Responsorial Psalm: Ps 117(118):2-4, 15-18, 22-24.
Second reading: 1 John 5:1-6.
Gospel: John 20:19-31.
Link to readings.
It is understandable that the Church should celebrate the octave of Easter by reading each year the episode in the Fourth Gospel where the risen Lord appears to Thomas “eight days later” (20:19-31).
This is preceded, appropriately enough, by a First Reading from the Acts of the Apostles (4:32-35) describing the life of the disciples in the very early days of the Church. A key sign of the Spirit’s presence among the faithful is detachment from material possession. The assertion, “None of their members was ever in want,” echoes a prescription in Deuteronomy 15:4 in connection with the celebration of the seventh or sabbatical year: a year when all outstanding debts had to be remitted so that the burden of debt would not pile up and continue to be ever more oppressive upon the poor. The gift of freedom and love created by the Spirit enabled the community of believers in Jerusalem to truly live out this liberating command of the Lord.

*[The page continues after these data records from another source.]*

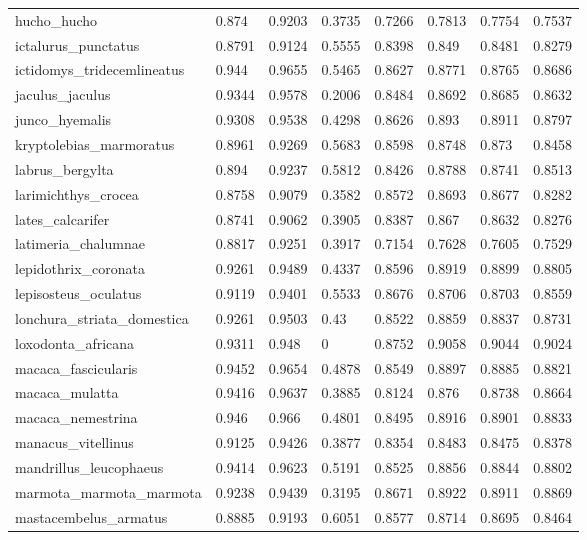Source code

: \documentclass{article}
\begin{document}
\begin{table}[!h]
{\begin{tabular}{@{}llllllll@{}}
hucho\_hucho & 0.874 & 0.9203 & 0.3735 & 0.7266 & 0.7813 & 0.7754 & 0.7537 \\
ictalurus\_punctatus & 0.8791 & 0.9124 & 0.5555 & 0.8398 & 0.849 & 0.8481 & 0.8279 \\
ictidomys\_tridecemlineatus & 0.944 & 0.9655 & 0.5465 & 0.8627 & 0.8771 & 0.8765 & 0.8686 \\
jaculus\_jaculus & 0.9344 & 0.9578 & 0.2006 & 0.8484 & 0.8692 & 0.8685 & 0.8632 \\
junco\_hyemalis & 0.9308 & 0.9538 & 0.4298 & 0.8626 & 0.893 & 0.8911 & 0.8797 \\
kryptolebias\_marmoratus & 0.8961 & 0.9269 & 0.5683 & 0.8598 & 0.8748 & 0.873 & 0.8458 \\
labrus\_bergylta & 0.894 & 0.9237 & 0.5812 & 0.8426 & 0.8788 & 0.8741 & 0.8513 \\
larimichthys\_crocea & 0.8758 & 0.9079 & 0.3582 & 0.8572 & 0.8693 & 0.8677 & 0.8282 \\
lates\_calcarifer & 0.8741 & 0.9062 & 0.3905 & 0.8387 & 0.867 & 0.8632 & 0.8276 \\
latimeria\_chalumnae & 0.8817 & 0.9251 & 0.3917 & 0.7154 & 0.7628 & 0.7605 & 0.7529 \\
lepidothrix\_coronata & 0.9261 & 0.9489 & 0.4337 & 0.8596 & 0.8919 & 0.8899 & 0.8805 \\
lepisosteus\_oculatus & 0.9119 & 0.9401 & 0.5533 & 0.8676 & 0.8706 & 0.8703 & 0.8559 \\
lonchura\_striata\_domestica & 0.9261 & 0.9503 & 0.43 & 0.8522 & 0.8859 & 0.8837 & 0.8731 \\
loxodonta\_africana & 0.9311 & 0.948 & 0 & 0.8752 & 0.9058 & 0.9044 & 0.9024 \\
macaca\_fascicularis & 0.9452 & 0.9654 & 0.4878 & 0.8549 & 0.8897 & 0.8885 & 0.8821 \\
macaca\_mulatta & 0.9416 & 0.9637 & 0.3885 & 0.8124 & 0.876 & 0.8738 & 0.8664 \\
macaca\_nemestrina & 0.946 & 0.966 & 0.4801 & 0.8495 & 0.8916 & 0.8901 & 0.8833 \\
manacus\_vitellinus & 0.9125 & 0.9426 & 0.3877 & 0.8354 & 0.8483 & 0.8475 & 0.8378 \\
mandrillus\_leucophaeus & 0.9414 & 0.9623 & 0.5191 & 0.8525 & 0.8856 & 0.8844 & 0.8802 \\
marmota\_marmota\_marmota & 0.9238 & 0.9439 & 0.3195 & 0.8671 & 0.8922 & 0.8911 & 0.8869 \\
mastacembelus\_armatus & 0.8885 & 0.9193 & 0.6051 & 0.8577 & 0.8714 & 0.8695 & 0.8464 \\

\end{tabular}}
\end{table}
\end{document}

The sharing of material goods denoted by “having all things in common” was destined to last in Christianity only in the monastic tradition. But beyond the material sense, we should be aware of an axiom pervasive in Greco-Roman society that “friends have all things in common”. What is being indicated, then, is that the early disciples were a community of friends. They shared friendship with the Lord Jesus and because of that they were friends with each other.
The Second Reading from the First Letter of John (5:1-6) features one of those passages in the letter where it is not all that easy to see which way the logic is running. The main point seems to be that loving God, the Father who has “begotten” us in Christ entails loving our fellow believers. As also begotten by God, they are our “siblings” within the one family of God.
Gospel (John 20:19-31): Thomas is one of the most clearly defined characters in the Fourth Gospel. Born loser, realist, pessimist, he has missed out on the Easter night appearance of Jesus. He won’t believe in the resurrection simply on the other disciples’ claim ‘we have seen the Lord’. He lays down his explicit, highly ‘physical’ conditions.
With the divine “courtesy” that is characteristic of the risen Lord in all the appearance stories of the gospels, Jesus is prepared, eight days later, to meet Thomas’ conditions exactly. Before the risen Lord in person, however, Thomas abandons them and makes the most exalted act of faith contained in the gospel: “My Lord and my God!”. The confession takes us back to the Prologue: “... the Word was with God and the Word was God” (1:1); “No one has ever seen God; it is God the only Son, who is close to the Father’s heart, who has made him known” (1:18). At this climactic moment of the gospel it is Thomas, the late-comer, the obtuse one, the doubter, who proclaims the full identity of Jesus.
But that is not the end. Jesus adds a comment that brings us into the picture too. Thomas has believed because, like Mary Magdalene (20:16) and the other disciples present in the room, he has seen the risen Jesus. Others—succeeding generations of believers—will not see Jesus. Unlike Thomas, they have to believe simply on the report handed down in the Church’s preaching: “We have seen the Lord”. On them—on us, that is—Jesus pronounces a blessing: “Blessed are those who have not seen and yet believe”. Why “blessed”? Because from them/from us a faith greater than that of Thomas and the others will be required: the greater the faith the more scope for the power of God.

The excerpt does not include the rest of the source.